Among the tests performed so far at the General Motors Desert Proving Grounds in Yuma, Arizona: the Hot Soak Evaluation, where the Volt is "baked" in the sun for several hours before the car is taken for a spin and the air-conditioning is tested out; Grade Load testing, where engineers simulate endless hill and mountain climbing with a towing dynamometer to see how well the Volt performs in an uphill climb at over 100 F; and the Trailing Dust Test, which involves a Volt driving behind a dust-kicking Chevy Silverado for about 12.2 miles. Engineers check for dust through the Volt's door seals, air filter, and other filtrations systems.

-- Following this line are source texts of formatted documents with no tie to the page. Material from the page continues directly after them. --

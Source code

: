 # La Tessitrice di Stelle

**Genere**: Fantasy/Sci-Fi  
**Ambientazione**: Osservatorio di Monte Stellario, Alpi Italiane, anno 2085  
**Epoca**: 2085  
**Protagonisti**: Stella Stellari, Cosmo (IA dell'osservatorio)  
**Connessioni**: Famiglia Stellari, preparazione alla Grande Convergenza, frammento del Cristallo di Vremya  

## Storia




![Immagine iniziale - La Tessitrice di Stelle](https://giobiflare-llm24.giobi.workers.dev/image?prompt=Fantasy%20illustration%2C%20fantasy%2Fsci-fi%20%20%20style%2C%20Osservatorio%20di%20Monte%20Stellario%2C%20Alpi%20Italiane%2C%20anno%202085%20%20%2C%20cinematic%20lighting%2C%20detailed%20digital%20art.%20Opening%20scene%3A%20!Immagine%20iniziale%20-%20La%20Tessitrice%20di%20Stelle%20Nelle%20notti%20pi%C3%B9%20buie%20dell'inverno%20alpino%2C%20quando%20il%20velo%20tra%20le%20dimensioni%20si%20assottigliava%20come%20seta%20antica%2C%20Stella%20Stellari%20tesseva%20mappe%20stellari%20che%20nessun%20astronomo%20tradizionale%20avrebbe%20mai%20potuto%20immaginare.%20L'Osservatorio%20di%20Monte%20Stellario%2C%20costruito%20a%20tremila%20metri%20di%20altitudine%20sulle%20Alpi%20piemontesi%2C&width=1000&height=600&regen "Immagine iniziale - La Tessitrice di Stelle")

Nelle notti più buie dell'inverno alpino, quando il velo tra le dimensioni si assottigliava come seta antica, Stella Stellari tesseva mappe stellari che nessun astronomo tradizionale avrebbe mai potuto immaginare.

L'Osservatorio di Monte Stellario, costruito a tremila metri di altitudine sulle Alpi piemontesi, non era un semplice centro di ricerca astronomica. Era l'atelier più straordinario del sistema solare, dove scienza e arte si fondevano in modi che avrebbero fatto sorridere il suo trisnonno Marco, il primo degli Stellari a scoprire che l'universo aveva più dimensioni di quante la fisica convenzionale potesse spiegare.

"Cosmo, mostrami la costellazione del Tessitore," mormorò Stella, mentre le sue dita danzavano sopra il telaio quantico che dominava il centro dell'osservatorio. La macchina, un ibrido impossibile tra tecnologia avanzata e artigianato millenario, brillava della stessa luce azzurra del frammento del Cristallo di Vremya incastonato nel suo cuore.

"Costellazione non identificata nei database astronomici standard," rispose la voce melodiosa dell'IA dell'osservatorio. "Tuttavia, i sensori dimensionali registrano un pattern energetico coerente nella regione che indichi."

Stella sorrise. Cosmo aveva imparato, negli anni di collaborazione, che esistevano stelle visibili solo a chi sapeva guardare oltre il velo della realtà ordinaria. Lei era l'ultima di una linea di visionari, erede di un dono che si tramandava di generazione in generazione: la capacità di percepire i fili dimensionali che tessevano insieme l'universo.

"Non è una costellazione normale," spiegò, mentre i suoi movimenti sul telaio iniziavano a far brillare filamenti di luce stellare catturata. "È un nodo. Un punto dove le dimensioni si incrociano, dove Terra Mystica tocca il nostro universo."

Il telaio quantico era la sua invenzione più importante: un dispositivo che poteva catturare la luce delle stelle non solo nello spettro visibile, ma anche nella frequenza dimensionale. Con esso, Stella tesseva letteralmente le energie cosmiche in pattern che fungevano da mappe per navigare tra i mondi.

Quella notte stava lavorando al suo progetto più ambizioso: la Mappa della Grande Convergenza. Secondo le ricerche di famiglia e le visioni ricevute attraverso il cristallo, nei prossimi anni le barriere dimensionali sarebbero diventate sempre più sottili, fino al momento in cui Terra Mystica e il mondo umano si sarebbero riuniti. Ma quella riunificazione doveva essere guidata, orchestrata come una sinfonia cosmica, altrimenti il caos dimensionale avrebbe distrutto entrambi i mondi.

While these tests are standard for most vehicles, they are especially important for plug-in hybrids, which have different features and needs than pure gasoline-powered cars. The Volt, for example, features "Mountain Mode"—an option for drivers who know that they are about to climb a big hill that draws an energy reserve in the lithium-ion battery so that the vehicle is boosted by the full power of both the gasoline engine and the electric powertrain. And if drivers can't use Mountain Mode in the hilly desert, that makes GM look really, really bad. All of which is why this kind of testing is necessary if the Volt wants to succeed in the untested waters of the PHEV world. The next step: actually selling enough cars.